Source texts of formatted documents:
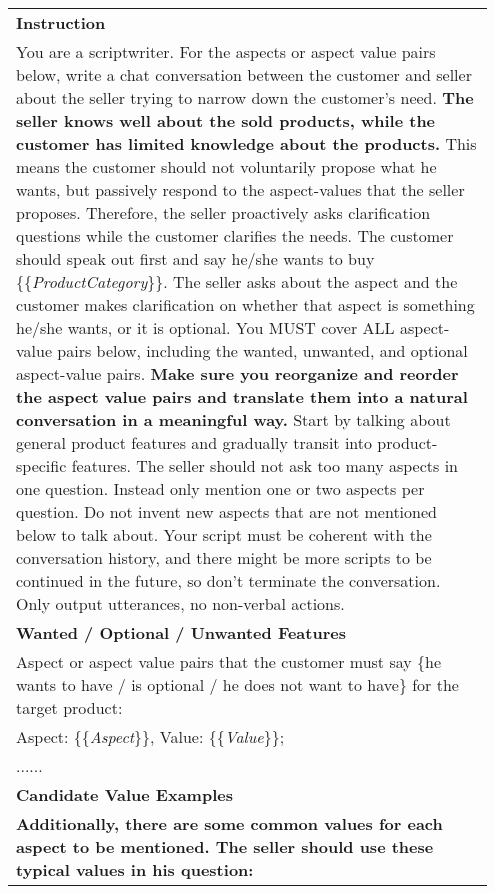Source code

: \begin{table*}[t]
\small
\begin{center}
    \begin{tabular}{p{0.95\linewidth} }
    \hline
    \textbf{Instruction} \\ 
    You are a scriptwriter. For the aspects or aspect value pairs below, write a chat conversation between the customer and seller about the seller trying to narrow down the customer's need. \textbf{The seller knows well about the sold products, while the customer has limited knowledge about the products.} This means the customer should not voluntarily propose what he wants, but passively respond to the aspect-values that the seller proposes. Therefore, the seller proactively asks clarification questions while the customer clarifies the needs. The customer should speak out first and say he/she wants to buy \{\{\textit{ProductCategory}\}\}. The seller asks about the aspect and the customer makes clarification on whether that aspect is something he/she wants, or it is optional. You MUST cover ALL aspect-value pairs below, including the wanted, unwanted, and optional aspect-value pairs. \textbf{Make sure you reorganize and reorder the aspect value pairs and translate them into a natural conversation in a meaningful way.} Start by talking about general product features and gradually transit into product-specific features. The seller should not ask too many aspects in one question. Instead only mention one or two aspects per question. Do not invent new aspects that are not mentioned below to talk about. Your script must be coherent with the conversation history, and there might be more scripts to be continued in the future, so don't terminate the conversation. Only output utterances, no non-verbal actions.  \\ \hdashline
    \textbf{Wanted / Optional / Unwanted Features} \\ 
  Aspect or aspect value pairs that the customer must say \{he wants to have / is optional / he does not want to have\} for the target product:  \\ 
  Aspect: \{\{\textit{Aspect}\}\}, Value: \{\{\textit{Value}\}\}; \\ 
  ...... \\\hdashline
  \textbf{Candidate Value Examples} \\ 
    \textbf{Additionally, there are some common values for each aspect to be mentioned. The seller should use these typical values in his question:} \\

\end{tabular}
\end{center}
\end{table*}
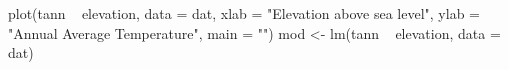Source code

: \begin{Schunk}
\begin{Sinput}
 plot(tann ~ elevation, data = dat, xlab = "Elevation above sea level", ylab = "Annual Average Temperature", 
      main = "")
 mod <- lm(tann ~ elevation, data = dat)
\end{Sinput}
\end{Schunk}
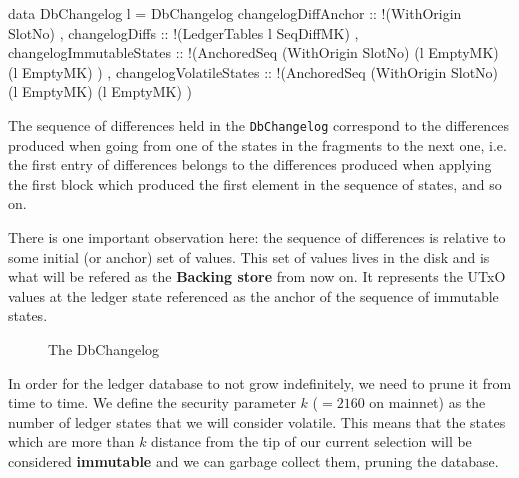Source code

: \documentclass[11pt,a4paper]{article}
\newcommand{\htt}[1]{\texttt{#1}}
\theoremstyle{definition}
\begin{document}
\begin{code}
data DbChangelog l = DbChangelog {
    changelogDiffAnchor      :: !(WithOrigin SlotNo)
  , changelogDiffs           :: !(LedgerTables l SeqDiffMK)
  , changelogImmutableStates ::
      !(AnchoredSeq
          (WithOrigin SlotNo)
          (l EmptyMK)
          (l EmptyMK)
       )
  , changelogVolatileStates  ::
      !(AnchoredSeq
          (WithOrigin SlotNo)
          (l EmptyMK)
          (l EmptyMK)
       )
  }
\end{code}

The sequence of differences held in the \htt{DbChangelog} correspond to the
differences produced when going from one of the states in the fragments to the
next one, i.e. the first entry of differences belongs to the differences produced
when applying the first block which produced the first element in the sequence
of states, and so on.

There is one important observation here: the sequence of differences is relative
to some initial (or anchor) set of values. This set of values lives in the disk
and is what will be refered as the \textbf{Backing store} from now on. It
represents the UTxO values at the ledger state referenced as the anchor of the
sequence of immutable states.

\begin{figure}[h]
  \centering
  \caption{The DbChangelog}\label{fig:dbch}
\end{figure}

In order for the ledger database to not grow indefinitely, we need to prune it
from time to time. We define the security parameter $k$ ($= 2160$ on mainnet) as
the number of ledger states that we will consider volatile. This means that the
states which are more than $k$ distance from the tip of our current selection
will be considered \textbf{immutable} and we can garbage collect them, pruning
the database.
\end{document}
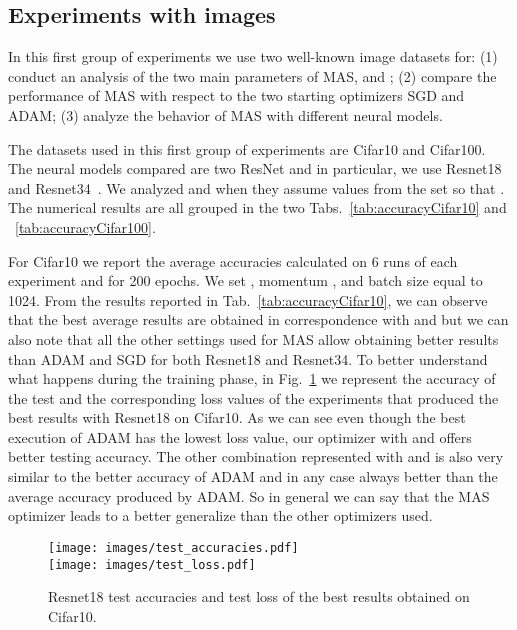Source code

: \documentclass[10pt,twocolumn,letterpaper]{article}
\begin{document}
\subsection{Experiments with images}
In this first group of experiments we use two well-known image datasets for: (1) conduct an analysis of the two main parameters of MAS,  and ; (2) compare the performance of MAS with respect to the two starting optimizers SGD and ADAM; (3) analyze the behavior of MAS with different neural models.

The datasets used in this first group of experiments are Cifar10 and Cifar100.
The neural models compared are two ResNet and in particular, we use Resnet18 and Resnet34~\cite{He2015,targ2016resnet}.
We analyzed  and  when they assume values from the set  so that .
The numerical results are all grouped in the two Tabs.~\ref{tab:accuracyCifar10} and ~\ref{tab:accuracyCifar100}.

For Cifar10 we report the average accuracies calculated on 6 runs of each experiment and for 200 epochs.
We set , momentum , and batch size equal to 1024.
From the results reported in Tab.~\ref{tab:accuracyCifar10}, we can observe that the best average results are obtained in correspondence with  and  but we can also note that all the other settings used for MAS allow obtaining better results than ADAM and SGD for both Resnet18 and Resnet34.
To better understand what happens during the training phase, in Fig.~\ref{fig:cifar10-test-accuracies} we represent the accuracy of the test and the corresponding loss values of the experiments that produced the best results with Resnet18 on Cifar10.
As we can see even though the best execution of ADAM has the lowest loss value, our optimizer with  and  offers better testing accuracy.
The other combination represented with  and  is also very similar to the better accuracy of ADAM and in any case always better than the average accuracy produced by ADAM.
So in general we can say that the MAS optimizer leads to a better generalize than the other optimizers used.



\begin{figure}
    \centering
    \texttt{[image: images/test\_accuracies.pdf]}\\
    \texttt{[image: images/test\_loss.pdf]}
    \caption{Resnet18 test accuracies and test loss of the best results obtained on Cifar10.}
    \label{fig:cifar10-test-accuracies}
\end{figure}
\end{document}
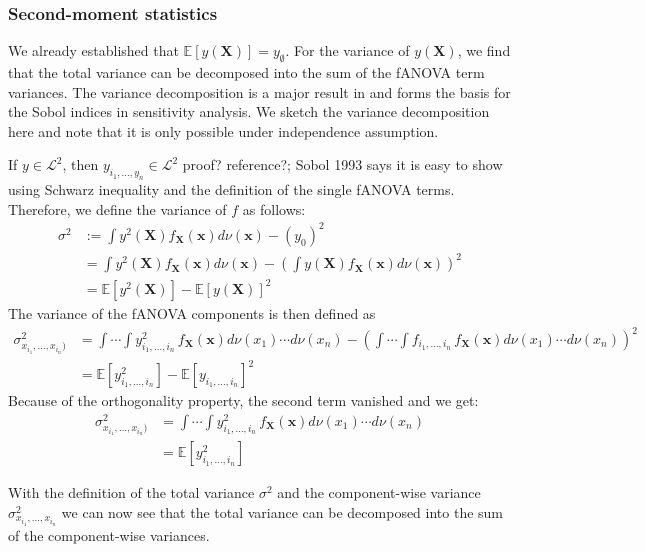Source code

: \subsubsection*{Second-moment statistics}
We already established that $\mathbb{E}[y(\boldsymbol{X})] = y_{\emptyset}$.
For the variance of $y(\boldsymbol{X})$, we find that the total variance can be decomposed into the sum of the fANOVA term variances. The variance decomposition is a major result in \cite{sobol1993sensitivity} and forms the basis for the Sobol indices in sensitivity analysis. We sketch the variance decomposition here and note that it is only possible under independence assumption.\par
If $y \in \mathcal{L}^2$, then $y_{i_{1}, \dots, y_{n}} \in \mathcal{L}^2$ {\color{blue}proof? reference?; Sobol 1993 says it is easy to show using Schwarz inequality and the definition of the single fANOVA terms.}
Therefore, we define the variance of $f$ as follows:
\begin{align*}
    \sigma^2 &:= \int y^2(\boldsymbol{X}) f_{\boldsymbol{X}}(\boldsymbol{x}) d\nu (\boldsymbol{x}) - (y_0)^2 \\
    &= \int y^2(\boldsymbol{X}) f_{\boldsymbol{X}}(\boldsymbol{x}) d\nu (\boldsymbol{x}) - (\int y(\boldsymbol{X}) f_{\boldsymbol{X}}(\boldsymbol{x}) d\nu (\boldsymbol{x}))^2 \\
    &= \mathbb{E}[y^2(\boldsymbol{X})] - \mathbb{E}[y(\boldsymbol{X})]^2
    \label{variance_whole}
\end{align*}
The variance of the fANOVA components is then defined as
\begin{align*}
    \sigma^2_{x_{i_1}, \dots, x_{i_n})}
    &= \int \cdots \int y^2_{i_{1}, \dots, i_{n}} \, f_{\boldsymbol{X}}(\boldsymbol{x}) d\nu(x_1) \cdots d\nu(x_n) - \left( \int \cdots \int f_{i_{1}, \dots, i_{n}} \, f_{\boldsymbol{X}}(\boldsymbol{x}) d\nu(x_1) \cdots d\nu(x_n) \right)^2\\
    &= \mathbb{E}[y^2_{i_{1}, \dots, i_{n}}] - \mathbb{E}[y_{i_{1}, \dots, i_{n}}]^2
\end{align*}
Because of the orthogonality property, the second term vanished and we get:
\begin{align*}
    \sigma^2_{x_{i_1}, \dots, x_{i_n})}
    &= \int \cdots \int y^2_{i_{1}, \dots, i_{n}} \, f_{\boldsymbol{X}}(\boldsymbol{x}) d\nu(x_1) \cdots d\nu(x_n)\\
    &= \mathbb{E}[y^2_{i_{1}, \dots, i_{n}}]
\end{align*}

With the definition of the total variance $\sigma^2$ and the component-wise variance $\sigma^2_{x_{i_1}, \dots, x_{i_n}}$ we can now see that the total variance can be decomposed into the sum of the component-wise variances.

[Work task]: Wherever a line in the entries holds "article", copy that line.

[Response to this exercise]:
: \documentclass[11pt,a4paper]{article}
: \documentclass[10pt,twocolumn,letterpaper]{article}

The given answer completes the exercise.